:: What you will do ::
The response should hold every record from the listing that follows, verbatim, and no pictures.
######
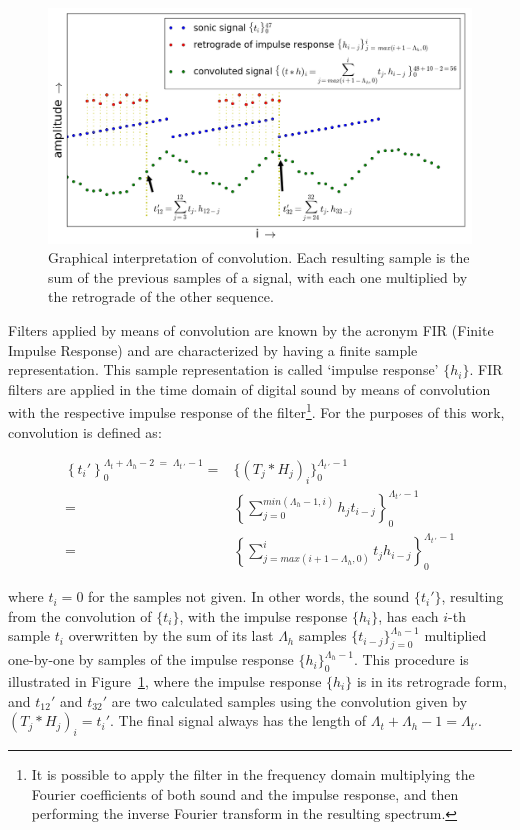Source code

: \begin{figure}
     \centering
         \includegraphics[width=\textwidth]{figures/convolucao_}
     \caption{Graphical interpretation of convolution. Each resulting sample is the sum of the previous samples of a signal, with each one multiplied by the retrograde of the other sequence.}
         \label{fig:conv}
\end{figure}

Filters applied by means of convolution are known by the acronym FIR (Finite Impulse Response) and are characterized by having a finite sample representation. This sample representation is called `impulse response' $\{h_i\}$. FIR filters are applied in the time domain of digital sound by means of convolution with the respective impulse response of the filter\footnote{It is possible to apply the filter in the frequency domain multiplying the Fourier coefficients of both sound and the impulse response, and then performing the inverse Fourier transform in the resulting spectrum.\cite{Openheim}}. For the purposes of this work, convolution is defined as:

\begin{equation}\label{eq:conv}
 \begin{split}
 \left\{t_i'\right\}_0^{\Lambda_t+\Lambda_h-2\; = \;\Lambda_{t\, '}-1} = & \{(T_j*H_j)_i\}_0^{\Lambda_{t \, '}-1} \\ = & \left \{ \sum_{j=0}^{min(\Lambda_h-1,i)}h_{j} t_{i-j} \right \}_0^{\Lambda_{t\, '}-1} 
     \\ = & \left \{ \sum_{j=max(i+1-\Lambda_h,0)}^{i}t_j h_{i-j} \right \}_0^{\Lambda_{t\, '}-1}
 \end{split}
\end{equation}

\noindent where $t_i=0$ for the samples not given.
In other words, the sound $\{t_i'\}$, resulting from the convolution of $\{t_i\}$, with the impulse response $\{h_i\}$, has each $i$-th sample $t_i$ overwritten by the sum of its last $\Lambda_h$ samples $\{t_{i-j}\}_{j=0}^{\Lambda_h-1}$ multiplied one-by-one by samples of the impulse response $\{h_i\}_0^{\Lambda_h-1}$. This procedure is illustrated in Figure~\ref{fig:conv}, where the impulse response $\{h_i\}$ is in its retrograde form, and $t_{12}'$ and $t_{32}'$ are two calculated samples using the convolution given by $(T_j*H_j)_i=t_i'$. The final signal always has the length of $\Lambda_t+\Lambda_h -1=\Lambda_{t'}$.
######
:: Response ::
Source code

: \begin{figure}
     \centering
         \includegraphics[width=\textwidth]{figures/convolucao_}
     \caption{Graphical interpretation of convolution. Each resulting sample is the sum of the previous samples of a signal, with each one multiplied by the retrograde of the other sequence.}
         \label{fig:conv}
\end{figure}

Filters applied by means of convolution are known by the acronym FIR (Finite Impulse Response) and are characterized by having a finite sample representation. This sample representation is called `impulse response' $\{h_i\}$. FIR filters are applied in the time domain of digital sound by means of convolution with the respective impulse response of the filter\footnote{It is possible to apply the filter in the frequency domain multiplying the Fourier coefficients of both sound and the impulse response, and then performing the inverse Fourier transform in the resulting spectrum.\cite{Openheim}}. For the purposes of this work, convolution is defined as:

\begin{equation}\label{eq:conv}
 \begin{split}
 \left\{t_i'\right\}_0^{\Lambda_t+\Lambda_h-2\; = \;\Lambda_{t\, '}-1} = & \{(T_j*H_j)_i\}_0^{\Lambda_{t \, '}-1} \\ = & \left \{ \sum_{j=0}^{min(\Lambda_h-1,i)}h_{j} t_{i-j} \right \}_0^{\Lambda_{t\, '}-1} 
     \\ = & \left \{ \sum_{j=max(i+1-\Lambda_h,0)}^{i}t_j h_{i-j} \right \}_0^{\Lambda_{t\, '}-1}
 \end{split}
\end{equation}

\noindent where $t_i=0$ for the samples not given.
In other words, the sound $\{t_i'\}$, resulting from the convolution of $\{t_i\}$, with the impulse response $\{h_i\}$, has each $i$-th sample $t_i$ overwritten by the sum of its last $\Lambda_h$ samples $\{t_{i-j}\}_{j=0}^{\Lambda_h-1}$ multiplied one-by-one by samples of the impulse response $\{h_i\}_0^{\Lambda_h-1}$. This procedure is illustrated in Figure~\ref{fig:conv}, where the impulse response $\{h_i\}$ is in its retrograde form, and $t_{12}'$ and $t_{32}'$ are two calculated samples using the convolution given by $(T_j*H_j)_i=t_i'$. The final signal always has the length of $\Lambda_t+\Lambda_h -1=\Lambda_{t'}$.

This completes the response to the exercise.